▼
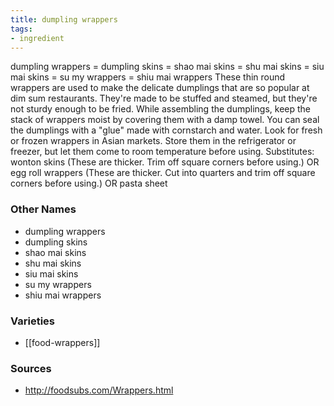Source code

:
 ```yaml
---
title: dumpling wrappers
tags:
- ingredient
---
```

dumpling wrappers = dumpling skins = shao mai skins = shu mai skins = siu mai skins = su my wrappers = shiu mai wrappers These thin round wrappers are used to make the delicate dumplings that are so popular at dim sum restaurants. They're made to be stuffed and steamed, but they're not sturdy enough to be fried. While assembling the dumplings, keep the stack of wrappers moist by covering them with a damp towel. You can seal the dumplings with a "glue" made with cornstarch and water. Look for fresh or frozen wrappers in Asian markets. Store them in the refrigerator or freezer, but let them come to room temperature before using. Substitutes: wonton skins (These are thicker. Trim off square corners before using.) OR egg roll wrappers (These are thicker. Cut into quarters and trim off square corners before using.) OR pasta sheet

### Other Names

* dumpling wrappers
* dumpling skins
* shao mai skins
* shu mai skins
* siu mai skins
* su my wrappers
* shiu mai wrappers

### Varieties

* [[food-wrappers]]

### Sources
* http://foodsubs.com/Wrappers.html
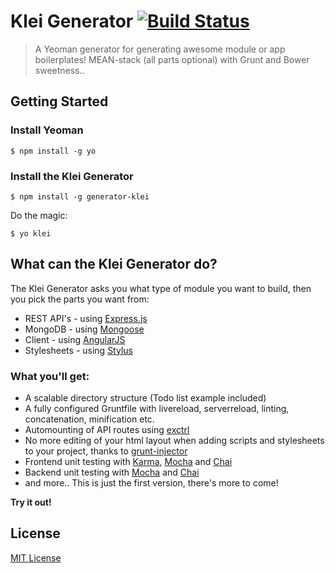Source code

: # Klei Generator [![Build Status](https://secure.travis-ci.org/klei-dev/generator-klei.png?branch=master)](https://travis-ci.org/klei-dev/generator-klei)

> A Yeoman generator for generating awesome module or app boilerplates! MEAN-stack (all parts optional) with Grunt and Bower sweetness..

## Getting Started

### Install Yeoman

```
$ npm install -g yo
```

### Install the Klei Generator

```
$ npm install -g generator-klei
```

Do the magic:

```
$ yo klei
```

## What can the Klei Generator do?

The Klei Generator asks you what type of module you want to build, then you pick the parts you want from:

* REST API's - using [Express.js](http://expressjs.com)
* MongoDB - using [Mongoose](http://mongoosejs.com)
* Client - using [AngularJS](http://angularjs.org)
* Stylesheets - using [Stylus](http://learnboost.github.io/stylus/)

### What you'll get:

* A scalable directory structure (Todo list example included)
* A fully configured Gruntfile with livereload, serverreload, linting, concatenation, minification etc.
* Automounting of API routes using [exctrl](https://npmjs.org/package/exctrl)
* No more editing of your html layout when adding scripts and stylesheets to your project, thanks to [grunt-injector](https://npmjs.org/package/grunt-injector)
* Frontend unit testing with [Karma](http://karma-runner.github.io/), [Mocha](http://visionmedia.github.io/mocha/) and [Chai](http://chaijs.com/)
* Backend unit testing with [Mocha](http://visionmedia.github.io/mocha/) and [Chai](http://chaijs.com/)
* and more.. This is just the first version, there's more to come!

**Try it out!**

## License

[MIT License](http://en.wikipedia.org/wiki/MIT_License)
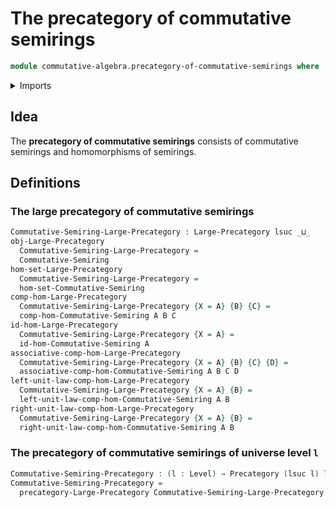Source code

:# The precategory of commutative semirings

```agda
module commutative-algebra.precategory-of-commutative-semirings where
```

<details><summary>Imports</summary>

```agda
open import category-theory.large-precategories
open import category-theory.precategories

open import commutative-algebra.commutative-semirings
open import commutative-algebra.homomorphisms-commutative-semirings

open import foundation.universe-levels
```

</details>

## Idea

The **precategory of commutative semirings** consists of commutative semirings
and homomorphisms of semirings.

## Definitions

### The large precategory of commutative semirings

```agda
Commutative-Semiring-Large-Precategory : Large-Precategory lsuc _⊔_
obj-Large-Precategory
  Commutative-Semiring-Large-Precategory =
  Commutative-Semiring
hom-set-Large-Precategory
  Commutative-Semiring-Large-Precategory =
  hom-set-Commutative-Semiring
comp-hom-Large-Precategory
  Commutative-Semiring-Large-Precategory {X = A} {B} {C} =
  comp-hom-Commutative-Semiring A B C
id-hom-Large-Precategory
  Commutative-Semiring-Large-Precategory {X = A} =
  id-hom-Commutative-Semiring A
associative-comp-hom-Large-Precategory
  Commutative-Semiring-Large-Precategory {X = A} {B} {C} {D} =
  associative-comp-hom-Commutative-Semiring A B C D
left-unit-law-comp-hom-Large-Precategory
  Commutative-Semiring-Large-Precategory {X = A} {B} =
  left-unit-law-comp-hom-Commutative-Semiring A B
right-unit-law-comp-hom-Large-Precategory
  Commutative-Semiring-Large-Precategory {X = A} {B} =
  right-unit-law-comp-hom-Commutative-Semiring A B
```

### The precategory of commutative semirings of universe level `l`

```agda
Commutative-Semiring-Precategory : (l : Level) → Precategory (lsuc l) l
Commutative-Semiring-Precategory =
  precategory-Large-Precategory Commutative-Semiring-Large-Precategory
```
▲
**WHAT NEEDS TO BE DONE**
Determine the number of lines in the entries that hold "License". Reply with that number only.

**TASK SOLUTION**
2